Lemon Buttercream

Yield: about 6 cups
Recipe: 36/200
“Back to Baking”, pp. 181

    I really enjoy buttercream. Used to frost cakes, cupcakes or even to separate and fill the layers in a cake, it is both sweet and rich. Nonetheless, I have only ever made vanilla or chocolate buttercream, with slight variations at times. Lemon buttercream was a first for me. More than that, it was the first time I made buttercream with egg whites as opposed to butter and icing sugar. I was so unsure about the ingredients that I double-, no triple-, checked the ingredients and instructions to make sure that it was indeed a recipe for buttercream composed of plain white sugar and egg whites. Suffice it to say I had my doubts. However, this recipe was in Anna’s cookbook, book that never fails me, so of course I knew it must be delicious and doable.


  • 1 1/2 cups sugar
  • 6 egg whites
  • 2 1/4 cups unsalted butter, at room temperature
  • 1/3 cup fresh lemon juice
  • 1 1/2 teaspoons vanilla extract

    I don’t know what happened or at what step I could have made a mistake, but even though I followed the instructions to the letter (in my opinion), it was a total disaster.

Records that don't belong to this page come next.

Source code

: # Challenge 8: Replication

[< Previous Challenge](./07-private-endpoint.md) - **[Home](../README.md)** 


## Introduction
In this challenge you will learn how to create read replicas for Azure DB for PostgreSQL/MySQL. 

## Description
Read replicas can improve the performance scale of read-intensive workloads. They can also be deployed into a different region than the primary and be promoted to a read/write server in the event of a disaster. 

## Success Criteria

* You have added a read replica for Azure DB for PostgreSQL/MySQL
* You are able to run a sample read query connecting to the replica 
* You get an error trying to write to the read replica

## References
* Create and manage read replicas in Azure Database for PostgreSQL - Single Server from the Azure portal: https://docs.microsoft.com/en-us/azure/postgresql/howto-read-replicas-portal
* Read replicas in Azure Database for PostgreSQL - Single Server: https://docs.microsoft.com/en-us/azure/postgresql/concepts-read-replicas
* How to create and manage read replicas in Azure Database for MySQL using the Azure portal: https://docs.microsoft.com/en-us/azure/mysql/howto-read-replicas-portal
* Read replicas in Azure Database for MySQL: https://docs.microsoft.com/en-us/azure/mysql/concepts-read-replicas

In all my baking experience and baking mistakes, never had a recipe been so disastrous for me. The buttercream was as liquid as a potage. After whisking for a long time and not seeing a difference in consistency, I added, in desperation and in a last-ditch attempt to thicken the buttercream, what seems to be about 4 cups of icing sugar. Probably not the best move. The consistency did not change but the buttercream was now much sweeter. Being tired and having no other option, I decided to try anyways to pour the buttercream on the cake.

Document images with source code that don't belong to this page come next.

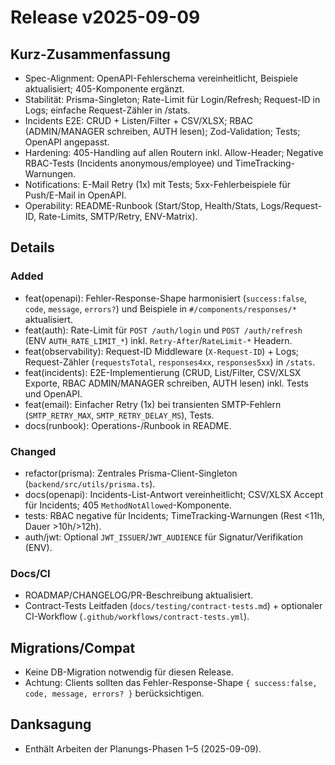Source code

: # Release v2025-09-09

## Kurz-Zusammenfassung
- Spec-Alignment: OpenAPI-Fehlerschema vereinheitlicht, Beispiele aktualisiert; 405-Komponente ergänzt.
- Stabilität: Prisma-Singleton; Rate-Limit für Login/Refresh; Request-ID in Logs; einfache Request-Zähler in /stats.
- Incidents E2E: CRUD + Listen/Filter + CSV/XLSX; RBAC (ADMIN/MANAGER schreiben, AUTH lesen); Zod-Validation; Tests; OpenAPI angepasst.
- Hardening: 405-Handling auf allen Routern inkl. Allow-Header; Negative RBAC-Tests (Incidents anonymous/employee) und TimeTracking-Warnungen.
- Notifications: E-Mail Retry (1x) mit Tests; 5xx-Fehlerbeispiele für Push/E-Mail in OpenAPI.
- Operability: README-Runbook (Start/Stop, Health/Stats, Logs/Request-ID, Rate-Limits, SMTP/Retry, ENV-Matrix).

## Details
### Added
- feat(openapi): Fehler-Response-Shape harmonisiert (`success:false`, `code`, `message`, `errors?`) und Beispiele in `#/components/responses/*` aktualisiert.
- feat(auth): Rate-Limit für `POST /auth/login` und `POST /auth/refresh` (ENV `AUTH_RATE_LIMIT_*`) inkl. `Retry-After`/`RateLimit-*` Headern.
- feat(observability): Request-ID Middleware (`X-Request-ID`) + Logs; Request-Zähler (`requestsTotal`, `responses4xx`, `responses5xx`) in `/stats`.
- feat(incidents): E2E-Implementierung (CRUD, List/Filter, CSV/XLSX Exporte, RBAC ADMIN/MANAGER schreiben, AUTH lesen) inkl. Tests und OpenAPI.
- feat(email): Einfacher Retry (1x) bei transienten SMTP-Fehlern (`SMTP_RETRY_MAX`, `SMTP_RETRY_DELAY_MS`), Tests.
- docs(runbook): Operations-/Runbook in README.

### Changed
- refactor(prisma): Zentrales Prisma-Client-Singleton (`backend/src/utils/prisma.ts`).
- docs(openapi): Incidents-List-Antwort vereinheitlicht; CSV/XLSX Accept für Incidents; 405 `MethodNotAllowed`-Komponente.
- tests: RBAC negative für Incidents; TimeTracking-Warnungen (Rest <11h, Dauer >10h/>12h).
- auth/jwt: Optional `JWT_ISSUER`/`JWT_AUDIENCE` für Signatur/Verifikation (ENV).

### Docs/CI
- ROADMAP/CHANGELOG/PR-Beschreibung aktualisiert.
- Contract-Tests Leitfaden (`docs/testing/contract-tests.md`) + optionaler CI-Workflow (`.github/workflows/contract-tests.yml`).

## Migrations/Compat
- Keine DB-Migration notwendig für diesen Release.
- Achtung: Clients sollten das Fehler-Response-Shape `{ success:false, code, message, errors? }` berücksichtigen.

## Danksagung
- Enthält Arbeiten der Planungs-Phasen 1–5 (2025-09-09).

    As I should have expected, the buttercream covered the whole cake, then went on to cover the plate it was sitting on, the table, and part of a chair. It just would not stop. I put the buttercream-covered cake in the fridge to chill and hoped (almost prayed) that it would solidify. Such a ridiculous attempt at making buttercream with sugar and egg whites has left me no less then flabbergasted and a bit embarrassed, I must add, as I am sure than many a baker has successfully made egg-white-based buttercream. I will no doubt repeat this recipe to try to understand what I could have done wrong. Mostly, I just need to prove to myself that I can actually do it.


  1. In a large metal bowl, whisk together the sugar and egg whites until well combined.
  2. Place the bowl over a pot of simmering water and whisk by hand until the sugar has dissolved and the mixture is hot, about 3 minutes. Remove from heat.
  3. Using a stand or hand mixer, whip the mixture until it has cooled to room temperature, about 6 minutes. Note that the egg whites will have more than doubled in size.
  4. While beating, add the butter a little at a time, and mix until homogenous.
  5. Add the lemon juice and vanilla extract and beat until the buttercream is smooth and fluffy. The frosting is best used at room temperature, but can be stored in the fridge.